■ Task requirements
Copy every line of the data that includes the string "reduction".

Top of Supplied material

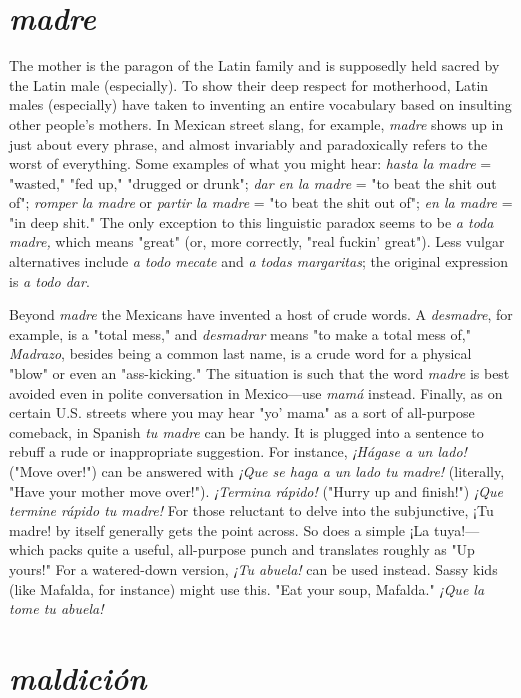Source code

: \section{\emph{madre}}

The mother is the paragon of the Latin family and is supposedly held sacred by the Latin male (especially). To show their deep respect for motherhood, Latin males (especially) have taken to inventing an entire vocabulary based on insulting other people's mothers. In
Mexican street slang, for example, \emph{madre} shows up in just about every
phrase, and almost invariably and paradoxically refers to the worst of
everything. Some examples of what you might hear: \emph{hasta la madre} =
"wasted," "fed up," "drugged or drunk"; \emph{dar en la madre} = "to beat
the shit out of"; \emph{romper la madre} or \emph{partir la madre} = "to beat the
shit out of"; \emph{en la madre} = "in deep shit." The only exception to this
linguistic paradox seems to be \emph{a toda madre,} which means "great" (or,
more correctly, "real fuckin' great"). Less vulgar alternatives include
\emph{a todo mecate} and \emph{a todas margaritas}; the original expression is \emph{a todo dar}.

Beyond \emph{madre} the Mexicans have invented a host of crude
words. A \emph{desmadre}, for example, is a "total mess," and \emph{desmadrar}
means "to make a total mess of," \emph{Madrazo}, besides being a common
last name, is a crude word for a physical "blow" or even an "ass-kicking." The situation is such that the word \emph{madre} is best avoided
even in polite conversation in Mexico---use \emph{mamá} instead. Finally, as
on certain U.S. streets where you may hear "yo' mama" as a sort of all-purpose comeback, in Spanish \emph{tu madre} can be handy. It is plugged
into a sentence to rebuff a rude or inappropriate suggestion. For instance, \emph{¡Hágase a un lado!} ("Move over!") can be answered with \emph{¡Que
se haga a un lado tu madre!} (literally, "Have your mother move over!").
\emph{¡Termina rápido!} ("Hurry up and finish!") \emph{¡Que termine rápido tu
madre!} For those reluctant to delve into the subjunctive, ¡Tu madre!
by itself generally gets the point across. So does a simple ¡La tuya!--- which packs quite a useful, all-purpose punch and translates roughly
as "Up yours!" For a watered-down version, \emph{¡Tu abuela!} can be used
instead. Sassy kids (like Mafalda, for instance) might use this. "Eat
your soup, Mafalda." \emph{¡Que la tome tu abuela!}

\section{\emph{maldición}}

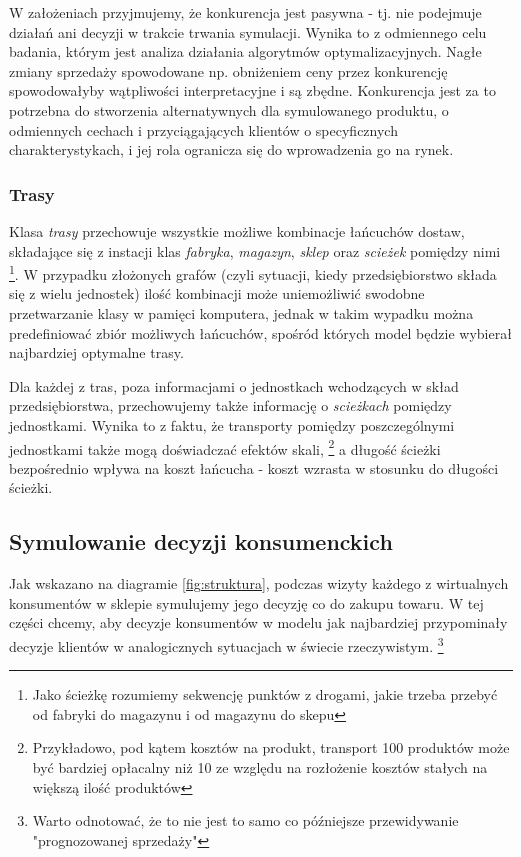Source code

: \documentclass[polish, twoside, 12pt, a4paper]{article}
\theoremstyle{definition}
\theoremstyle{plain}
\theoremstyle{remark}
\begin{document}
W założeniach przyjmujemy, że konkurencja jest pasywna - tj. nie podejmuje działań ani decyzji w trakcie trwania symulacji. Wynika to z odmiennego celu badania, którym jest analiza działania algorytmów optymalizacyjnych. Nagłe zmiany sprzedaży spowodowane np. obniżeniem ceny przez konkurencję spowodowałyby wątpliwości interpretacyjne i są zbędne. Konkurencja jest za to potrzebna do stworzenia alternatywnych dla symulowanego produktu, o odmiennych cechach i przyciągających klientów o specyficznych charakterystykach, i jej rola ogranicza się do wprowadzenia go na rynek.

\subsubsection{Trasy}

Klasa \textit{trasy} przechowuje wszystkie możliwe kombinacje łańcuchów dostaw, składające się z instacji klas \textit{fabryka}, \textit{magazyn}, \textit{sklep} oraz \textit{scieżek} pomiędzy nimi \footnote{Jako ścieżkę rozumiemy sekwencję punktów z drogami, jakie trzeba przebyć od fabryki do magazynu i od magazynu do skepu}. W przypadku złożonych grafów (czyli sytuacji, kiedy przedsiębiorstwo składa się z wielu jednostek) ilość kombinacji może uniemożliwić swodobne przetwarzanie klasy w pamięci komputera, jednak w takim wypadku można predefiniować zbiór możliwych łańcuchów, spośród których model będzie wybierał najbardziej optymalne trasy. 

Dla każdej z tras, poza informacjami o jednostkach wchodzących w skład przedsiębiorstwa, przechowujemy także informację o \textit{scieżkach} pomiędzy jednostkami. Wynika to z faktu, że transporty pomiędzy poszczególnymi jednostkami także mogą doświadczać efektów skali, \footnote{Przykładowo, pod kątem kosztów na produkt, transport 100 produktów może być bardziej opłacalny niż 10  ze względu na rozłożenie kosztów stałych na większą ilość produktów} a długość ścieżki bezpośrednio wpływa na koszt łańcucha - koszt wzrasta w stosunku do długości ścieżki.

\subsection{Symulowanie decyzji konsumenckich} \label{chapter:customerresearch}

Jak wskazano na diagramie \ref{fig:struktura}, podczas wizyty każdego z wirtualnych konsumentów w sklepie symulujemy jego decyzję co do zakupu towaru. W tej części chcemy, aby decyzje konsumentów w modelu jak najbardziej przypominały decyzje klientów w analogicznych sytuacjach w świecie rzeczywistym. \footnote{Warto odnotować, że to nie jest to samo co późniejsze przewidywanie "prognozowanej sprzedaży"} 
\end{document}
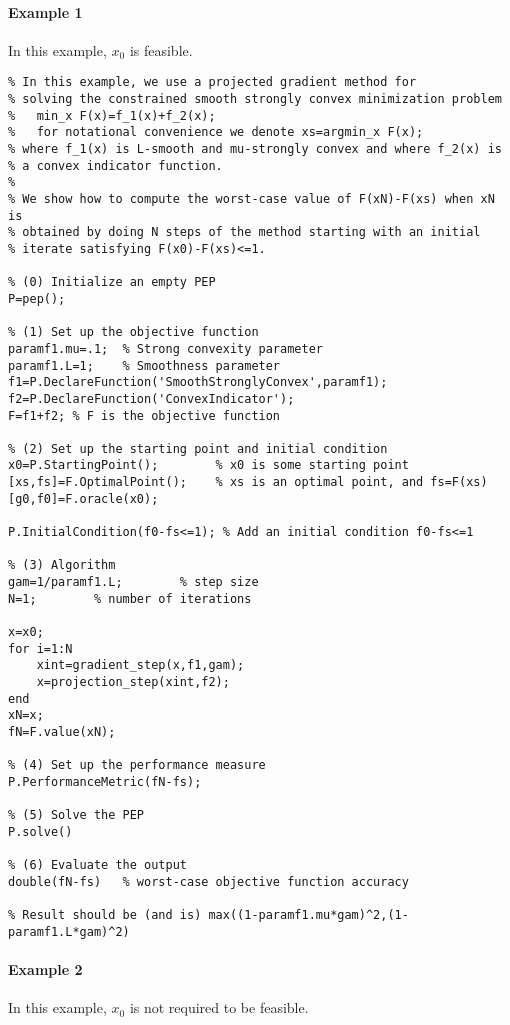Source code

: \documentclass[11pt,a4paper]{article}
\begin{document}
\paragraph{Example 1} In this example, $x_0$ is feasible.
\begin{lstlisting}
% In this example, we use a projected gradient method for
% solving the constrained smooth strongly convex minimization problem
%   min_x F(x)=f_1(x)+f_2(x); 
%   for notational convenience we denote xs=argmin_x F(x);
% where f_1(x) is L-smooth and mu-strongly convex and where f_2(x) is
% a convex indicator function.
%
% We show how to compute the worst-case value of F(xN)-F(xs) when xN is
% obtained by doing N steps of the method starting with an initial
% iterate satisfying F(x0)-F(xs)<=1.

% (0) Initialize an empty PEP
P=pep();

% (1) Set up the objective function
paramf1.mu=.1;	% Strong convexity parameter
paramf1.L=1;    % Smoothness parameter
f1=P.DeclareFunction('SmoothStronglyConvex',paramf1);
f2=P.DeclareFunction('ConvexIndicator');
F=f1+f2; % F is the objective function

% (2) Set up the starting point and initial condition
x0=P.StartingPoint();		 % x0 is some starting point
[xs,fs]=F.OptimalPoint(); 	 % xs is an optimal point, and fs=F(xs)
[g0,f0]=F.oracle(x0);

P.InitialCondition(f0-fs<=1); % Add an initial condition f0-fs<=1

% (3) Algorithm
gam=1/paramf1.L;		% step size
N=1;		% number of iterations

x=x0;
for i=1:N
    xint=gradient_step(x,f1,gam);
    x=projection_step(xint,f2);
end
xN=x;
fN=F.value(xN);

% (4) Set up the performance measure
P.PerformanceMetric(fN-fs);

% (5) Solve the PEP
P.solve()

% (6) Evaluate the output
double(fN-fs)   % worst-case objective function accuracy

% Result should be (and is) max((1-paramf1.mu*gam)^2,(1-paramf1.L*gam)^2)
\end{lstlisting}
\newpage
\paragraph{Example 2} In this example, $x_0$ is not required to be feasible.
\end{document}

Bottom of Supplied material
Top of Supplied material

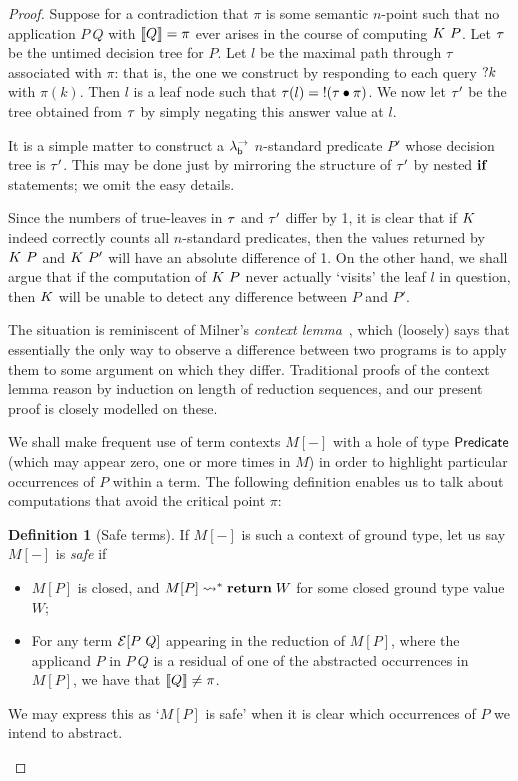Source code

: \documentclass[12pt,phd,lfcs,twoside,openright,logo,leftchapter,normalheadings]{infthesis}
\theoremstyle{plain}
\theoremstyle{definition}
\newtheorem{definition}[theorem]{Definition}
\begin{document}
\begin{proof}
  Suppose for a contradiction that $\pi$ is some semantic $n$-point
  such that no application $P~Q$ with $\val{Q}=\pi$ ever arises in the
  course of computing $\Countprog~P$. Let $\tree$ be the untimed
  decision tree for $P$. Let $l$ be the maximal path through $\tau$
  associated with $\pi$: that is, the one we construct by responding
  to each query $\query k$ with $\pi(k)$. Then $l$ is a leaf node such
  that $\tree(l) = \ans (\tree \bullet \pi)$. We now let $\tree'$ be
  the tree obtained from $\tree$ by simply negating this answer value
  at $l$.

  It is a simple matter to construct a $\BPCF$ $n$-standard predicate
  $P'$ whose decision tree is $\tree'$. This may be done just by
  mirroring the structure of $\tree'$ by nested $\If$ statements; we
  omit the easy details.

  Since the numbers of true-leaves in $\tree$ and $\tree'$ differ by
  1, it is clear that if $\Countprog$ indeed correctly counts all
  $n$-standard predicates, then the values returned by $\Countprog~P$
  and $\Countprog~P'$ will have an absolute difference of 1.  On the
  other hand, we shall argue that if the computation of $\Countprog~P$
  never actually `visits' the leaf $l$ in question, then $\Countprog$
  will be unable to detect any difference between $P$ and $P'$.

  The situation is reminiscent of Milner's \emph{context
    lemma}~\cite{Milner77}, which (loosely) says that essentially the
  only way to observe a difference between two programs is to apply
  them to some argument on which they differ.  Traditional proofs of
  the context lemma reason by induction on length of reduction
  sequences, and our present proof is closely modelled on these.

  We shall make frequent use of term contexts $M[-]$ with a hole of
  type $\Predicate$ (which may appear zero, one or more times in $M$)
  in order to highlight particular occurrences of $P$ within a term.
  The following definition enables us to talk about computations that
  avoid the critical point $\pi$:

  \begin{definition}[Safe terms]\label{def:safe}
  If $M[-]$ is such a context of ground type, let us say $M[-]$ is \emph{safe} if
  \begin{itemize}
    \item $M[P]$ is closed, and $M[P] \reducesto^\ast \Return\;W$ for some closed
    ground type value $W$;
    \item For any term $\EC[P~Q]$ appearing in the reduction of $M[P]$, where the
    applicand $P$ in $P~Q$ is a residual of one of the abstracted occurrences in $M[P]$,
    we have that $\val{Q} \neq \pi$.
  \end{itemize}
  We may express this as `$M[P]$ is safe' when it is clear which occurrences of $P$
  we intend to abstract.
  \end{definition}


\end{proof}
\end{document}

Bottom of Supplied material
Top of Supplied material

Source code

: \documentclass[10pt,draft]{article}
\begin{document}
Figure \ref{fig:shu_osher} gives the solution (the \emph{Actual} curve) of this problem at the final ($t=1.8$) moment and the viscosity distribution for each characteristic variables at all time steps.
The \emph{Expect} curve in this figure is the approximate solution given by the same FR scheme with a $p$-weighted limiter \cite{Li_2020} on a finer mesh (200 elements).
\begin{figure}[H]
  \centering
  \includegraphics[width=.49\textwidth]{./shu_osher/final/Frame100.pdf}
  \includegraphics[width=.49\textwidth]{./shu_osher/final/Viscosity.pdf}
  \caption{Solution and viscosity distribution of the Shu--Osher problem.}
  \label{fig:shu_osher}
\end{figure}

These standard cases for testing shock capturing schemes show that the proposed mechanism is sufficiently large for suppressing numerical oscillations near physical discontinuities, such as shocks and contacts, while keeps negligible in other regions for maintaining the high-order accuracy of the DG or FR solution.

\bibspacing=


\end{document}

Bottom of Supplied material

■ Written response
  the context lemma reason by induction on length of reduction
    \item For any term $\EC[P~Q]$ appearing in the reduction of $M[P]$, where the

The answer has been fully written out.